(Records excerpted from a collection)
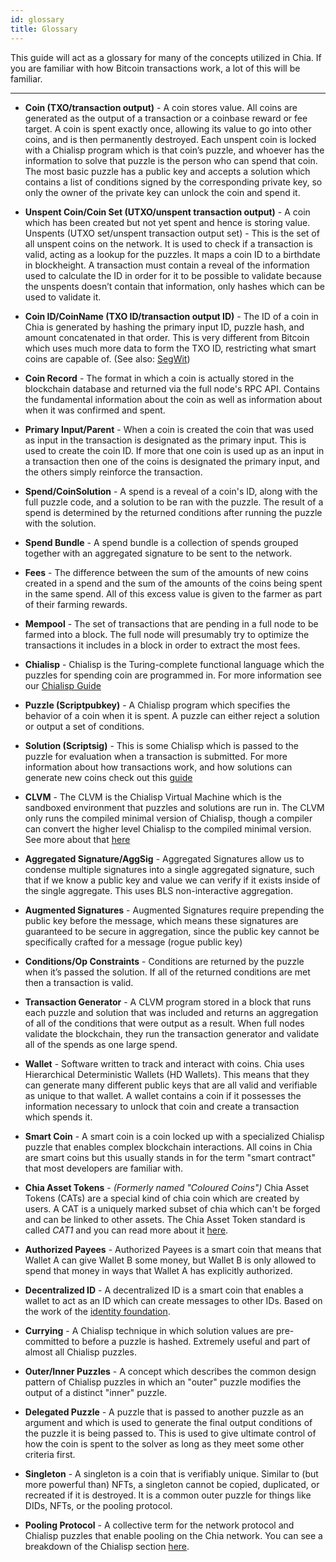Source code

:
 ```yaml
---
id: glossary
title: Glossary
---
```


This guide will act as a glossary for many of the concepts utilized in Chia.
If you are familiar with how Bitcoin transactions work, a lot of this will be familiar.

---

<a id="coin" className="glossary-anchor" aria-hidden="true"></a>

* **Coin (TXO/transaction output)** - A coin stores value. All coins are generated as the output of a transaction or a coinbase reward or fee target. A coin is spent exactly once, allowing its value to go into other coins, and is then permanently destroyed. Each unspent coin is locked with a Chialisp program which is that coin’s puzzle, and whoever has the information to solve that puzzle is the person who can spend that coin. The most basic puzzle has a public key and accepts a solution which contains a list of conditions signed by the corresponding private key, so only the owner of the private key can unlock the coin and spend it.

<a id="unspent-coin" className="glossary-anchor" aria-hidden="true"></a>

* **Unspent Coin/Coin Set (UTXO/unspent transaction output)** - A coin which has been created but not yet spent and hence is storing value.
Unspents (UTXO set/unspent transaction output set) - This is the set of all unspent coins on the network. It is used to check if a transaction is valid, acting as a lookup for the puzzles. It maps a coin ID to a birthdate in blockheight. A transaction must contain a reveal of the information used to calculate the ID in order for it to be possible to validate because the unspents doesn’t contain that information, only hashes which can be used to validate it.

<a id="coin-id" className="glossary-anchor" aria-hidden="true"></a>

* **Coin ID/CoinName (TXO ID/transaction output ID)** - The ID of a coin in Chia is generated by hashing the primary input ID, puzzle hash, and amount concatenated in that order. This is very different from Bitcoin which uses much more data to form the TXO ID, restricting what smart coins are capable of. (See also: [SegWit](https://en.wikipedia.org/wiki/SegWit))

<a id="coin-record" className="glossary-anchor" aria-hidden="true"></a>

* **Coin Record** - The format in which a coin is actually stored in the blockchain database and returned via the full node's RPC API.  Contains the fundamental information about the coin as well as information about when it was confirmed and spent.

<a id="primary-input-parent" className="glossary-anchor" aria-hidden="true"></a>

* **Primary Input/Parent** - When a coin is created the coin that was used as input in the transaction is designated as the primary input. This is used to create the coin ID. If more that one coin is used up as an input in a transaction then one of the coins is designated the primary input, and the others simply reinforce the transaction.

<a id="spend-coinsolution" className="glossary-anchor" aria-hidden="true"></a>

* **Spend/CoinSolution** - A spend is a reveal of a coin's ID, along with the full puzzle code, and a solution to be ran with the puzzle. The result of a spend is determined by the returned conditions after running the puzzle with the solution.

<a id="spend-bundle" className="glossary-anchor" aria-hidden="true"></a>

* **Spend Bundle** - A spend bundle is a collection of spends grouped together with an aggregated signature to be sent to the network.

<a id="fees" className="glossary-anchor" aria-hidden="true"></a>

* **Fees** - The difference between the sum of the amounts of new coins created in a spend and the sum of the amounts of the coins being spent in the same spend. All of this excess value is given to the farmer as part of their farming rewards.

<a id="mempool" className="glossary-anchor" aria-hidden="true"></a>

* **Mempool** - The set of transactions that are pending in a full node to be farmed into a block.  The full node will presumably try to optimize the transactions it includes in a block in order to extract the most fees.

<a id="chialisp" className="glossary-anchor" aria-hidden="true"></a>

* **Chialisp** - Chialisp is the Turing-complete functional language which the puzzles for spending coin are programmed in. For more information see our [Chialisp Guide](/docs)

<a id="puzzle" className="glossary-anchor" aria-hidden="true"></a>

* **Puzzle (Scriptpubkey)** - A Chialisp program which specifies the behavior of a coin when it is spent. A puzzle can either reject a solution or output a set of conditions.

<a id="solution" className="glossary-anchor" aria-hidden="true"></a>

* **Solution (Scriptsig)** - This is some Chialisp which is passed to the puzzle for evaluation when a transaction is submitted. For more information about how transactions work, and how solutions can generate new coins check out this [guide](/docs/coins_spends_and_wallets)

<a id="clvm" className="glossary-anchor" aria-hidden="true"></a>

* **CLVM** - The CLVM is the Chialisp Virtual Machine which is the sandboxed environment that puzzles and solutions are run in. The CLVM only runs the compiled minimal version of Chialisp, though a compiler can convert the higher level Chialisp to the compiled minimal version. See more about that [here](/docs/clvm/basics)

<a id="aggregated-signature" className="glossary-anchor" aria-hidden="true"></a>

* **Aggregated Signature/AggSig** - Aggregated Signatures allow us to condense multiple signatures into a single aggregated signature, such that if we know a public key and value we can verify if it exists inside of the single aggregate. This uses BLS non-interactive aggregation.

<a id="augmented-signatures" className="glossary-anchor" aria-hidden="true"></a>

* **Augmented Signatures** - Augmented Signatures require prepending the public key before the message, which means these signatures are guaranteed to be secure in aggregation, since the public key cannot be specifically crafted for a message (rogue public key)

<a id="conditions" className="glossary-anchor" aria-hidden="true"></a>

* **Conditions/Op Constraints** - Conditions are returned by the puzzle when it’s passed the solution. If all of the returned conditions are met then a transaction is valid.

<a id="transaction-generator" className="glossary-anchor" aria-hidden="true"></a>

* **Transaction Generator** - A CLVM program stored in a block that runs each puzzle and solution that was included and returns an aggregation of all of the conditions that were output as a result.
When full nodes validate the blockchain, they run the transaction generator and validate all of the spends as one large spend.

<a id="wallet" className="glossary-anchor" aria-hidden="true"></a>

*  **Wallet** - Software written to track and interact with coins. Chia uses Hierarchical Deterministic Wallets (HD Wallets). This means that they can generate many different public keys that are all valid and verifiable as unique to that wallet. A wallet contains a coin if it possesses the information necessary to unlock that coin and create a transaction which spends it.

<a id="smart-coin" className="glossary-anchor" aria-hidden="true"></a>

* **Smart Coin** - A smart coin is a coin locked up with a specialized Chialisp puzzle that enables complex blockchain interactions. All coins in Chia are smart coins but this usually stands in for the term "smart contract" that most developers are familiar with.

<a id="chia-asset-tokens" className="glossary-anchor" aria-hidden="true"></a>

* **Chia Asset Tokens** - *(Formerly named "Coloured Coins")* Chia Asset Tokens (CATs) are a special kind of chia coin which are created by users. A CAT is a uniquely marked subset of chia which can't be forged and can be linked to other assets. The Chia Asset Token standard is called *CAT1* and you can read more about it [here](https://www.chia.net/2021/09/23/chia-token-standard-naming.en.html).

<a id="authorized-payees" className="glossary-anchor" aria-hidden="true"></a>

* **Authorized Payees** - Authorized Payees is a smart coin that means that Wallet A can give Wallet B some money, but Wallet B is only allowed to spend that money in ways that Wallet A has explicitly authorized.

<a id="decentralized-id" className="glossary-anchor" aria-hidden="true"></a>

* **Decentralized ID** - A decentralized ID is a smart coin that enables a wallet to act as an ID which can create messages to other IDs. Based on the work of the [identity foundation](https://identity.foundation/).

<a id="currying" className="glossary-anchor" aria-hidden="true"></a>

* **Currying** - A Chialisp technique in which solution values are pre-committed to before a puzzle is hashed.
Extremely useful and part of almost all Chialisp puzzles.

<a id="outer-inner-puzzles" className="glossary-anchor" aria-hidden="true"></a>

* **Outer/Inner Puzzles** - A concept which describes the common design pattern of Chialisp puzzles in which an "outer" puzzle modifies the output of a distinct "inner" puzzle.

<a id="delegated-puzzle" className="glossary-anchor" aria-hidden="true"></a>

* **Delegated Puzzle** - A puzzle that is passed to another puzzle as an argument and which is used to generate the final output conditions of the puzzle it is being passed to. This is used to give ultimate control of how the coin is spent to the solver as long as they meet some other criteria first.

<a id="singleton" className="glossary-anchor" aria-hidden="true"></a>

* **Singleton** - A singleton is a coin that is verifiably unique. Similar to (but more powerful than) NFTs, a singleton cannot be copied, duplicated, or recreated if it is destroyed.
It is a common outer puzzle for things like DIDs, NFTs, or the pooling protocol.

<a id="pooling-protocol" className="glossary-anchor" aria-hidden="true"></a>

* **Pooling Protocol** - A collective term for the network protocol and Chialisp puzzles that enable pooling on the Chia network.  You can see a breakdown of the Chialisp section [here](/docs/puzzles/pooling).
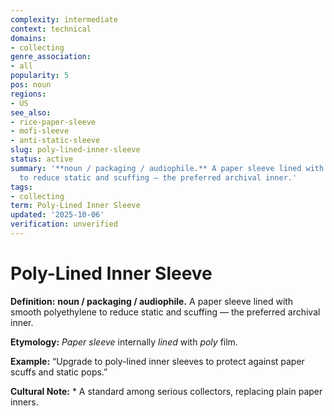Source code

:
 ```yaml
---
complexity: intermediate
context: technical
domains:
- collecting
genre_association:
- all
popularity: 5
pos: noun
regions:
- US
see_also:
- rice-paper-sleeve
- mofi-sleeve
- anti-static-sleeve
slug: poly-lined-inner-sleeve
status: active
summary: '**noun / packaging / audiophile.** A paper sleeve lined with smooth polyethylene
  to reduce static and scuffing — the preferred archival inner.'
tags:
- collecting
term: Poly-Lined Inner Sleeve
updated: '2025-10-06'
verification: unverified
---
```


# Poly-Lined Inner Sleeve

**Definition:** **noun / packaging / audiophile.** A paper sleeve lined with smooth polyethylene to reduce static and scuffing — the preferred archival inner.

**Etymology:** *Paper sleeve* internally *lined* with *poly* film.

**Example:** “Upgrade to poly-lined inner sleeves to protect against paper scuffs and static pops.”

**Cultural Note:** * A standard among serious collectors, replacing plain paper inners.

...

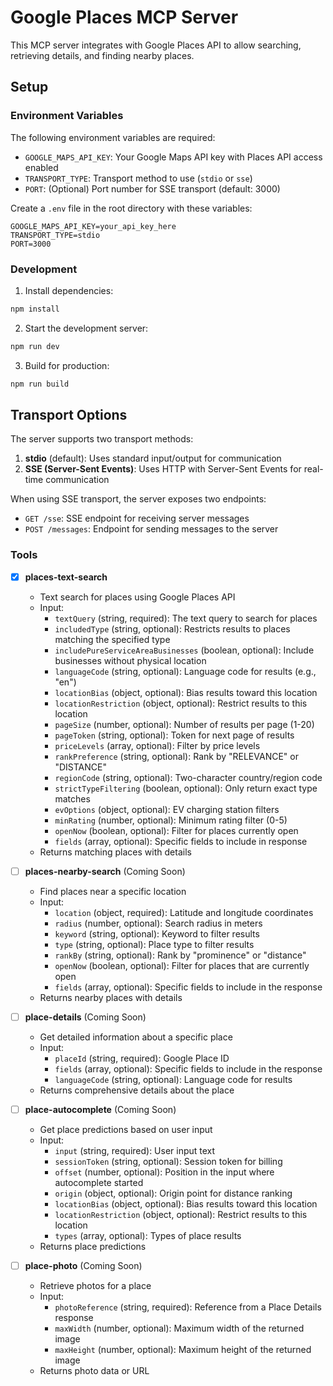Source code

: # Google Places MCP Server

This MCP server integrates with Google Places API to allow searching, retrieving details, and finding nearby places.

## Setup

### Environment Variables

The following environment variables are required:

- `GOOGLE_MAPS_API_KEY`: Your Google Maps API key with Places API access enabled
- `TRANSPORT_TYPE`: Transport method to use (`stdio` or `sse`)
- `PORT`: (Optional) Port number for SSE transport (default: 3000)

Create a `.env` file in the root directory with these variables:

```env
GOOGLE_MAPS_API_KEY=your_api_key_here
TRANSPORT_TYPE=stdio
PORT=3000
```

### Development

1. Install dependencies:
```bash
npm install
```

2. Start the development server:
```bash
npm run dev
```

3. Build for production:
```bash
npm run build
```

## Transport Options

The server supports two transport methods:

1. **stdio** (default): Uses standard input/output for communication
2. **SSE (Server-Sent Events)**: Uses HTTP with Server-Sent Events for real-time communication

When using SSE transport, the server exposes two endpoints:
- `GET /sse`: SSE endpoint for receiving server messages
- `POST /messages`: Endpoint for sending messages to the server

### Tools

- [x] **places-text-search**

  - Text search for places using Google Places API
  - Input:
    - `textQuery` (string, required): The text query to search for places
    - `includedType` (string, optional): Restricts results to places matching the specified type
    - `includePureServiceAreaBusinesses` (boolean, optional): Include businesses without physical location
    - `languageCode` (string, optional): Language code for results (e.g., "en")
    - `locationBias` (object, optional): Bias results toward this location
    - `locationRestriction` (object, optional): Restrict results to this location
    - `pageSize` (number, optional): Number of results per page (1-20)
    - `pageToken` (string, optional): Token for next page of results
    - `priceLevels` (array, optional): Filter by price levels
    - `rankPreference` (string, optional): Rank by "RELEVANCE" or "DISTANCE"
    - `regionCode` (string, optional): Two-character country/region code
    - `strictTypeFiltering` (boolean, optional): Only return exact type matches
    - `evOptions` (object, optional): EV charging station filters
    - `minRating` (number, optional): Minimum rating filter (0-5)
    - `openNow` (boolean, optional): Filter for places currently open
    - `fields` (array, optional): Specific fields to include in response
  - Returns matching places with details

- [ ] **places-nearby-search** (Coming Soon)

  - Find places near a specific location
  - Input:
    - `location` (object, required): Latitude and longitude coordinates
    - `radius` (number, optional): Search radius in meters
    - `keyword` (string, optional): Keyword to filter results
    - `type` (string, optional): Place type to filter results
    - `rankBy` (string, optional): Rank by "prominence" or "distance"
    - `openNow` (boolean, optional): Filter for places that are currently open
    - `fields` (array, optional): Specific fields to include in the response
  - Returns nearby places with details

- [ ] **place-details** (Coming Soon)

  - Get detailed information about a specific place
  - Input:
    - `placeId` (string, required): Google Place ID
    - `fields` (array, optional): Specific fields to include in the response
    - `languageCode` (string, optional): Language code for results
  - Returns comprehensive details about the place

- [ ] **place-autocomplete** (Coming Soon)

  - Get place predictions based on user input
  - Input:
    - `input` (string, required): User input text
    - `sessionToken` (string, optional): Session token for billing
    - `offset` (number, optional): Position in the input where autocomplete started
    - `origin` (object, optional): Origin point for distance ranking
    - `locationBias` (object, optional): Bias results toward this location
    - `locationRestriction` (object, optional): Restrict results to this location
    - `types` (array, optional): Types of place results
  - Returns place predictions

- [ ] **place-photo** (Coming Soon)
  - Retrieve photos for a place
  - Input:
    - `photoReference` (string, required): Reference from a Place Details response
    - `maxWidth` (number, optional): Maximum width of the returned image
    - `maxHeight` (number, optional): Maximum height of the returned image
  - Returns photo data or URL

**Directions for this task:** In the entries above, find the line holding "has explicitly authorized." and the line holding "Extremely useful and"; print both of them and every line between, exactly, and nothing else.

**Answer section:**
* **Authorized Payees** - Authorized Payees is a smart coin that means that Wallet A can give Wallet B some money, but Wallet B is only allowed to spend that money in ways that Wallet A has explicitly authorized.

<a id="decentralized-id" className="glossary-anchor" aria-hidden="true"></a>

* **Decentralized ID** - A decentralized ID is a smart coin that enables a wallet to act as an ID which can create messages to other IDs. Based on the work of the [identity foundation](https://identity.foundation/).

<a id="currying" className="glossary-anchor" aria-hidden="true"></a>

* **Currying** - A Chialisp technique in which solution values are pre-committed to before a puzzle is hashed.
Extremely useful and part of almost all Chialisp puzzles.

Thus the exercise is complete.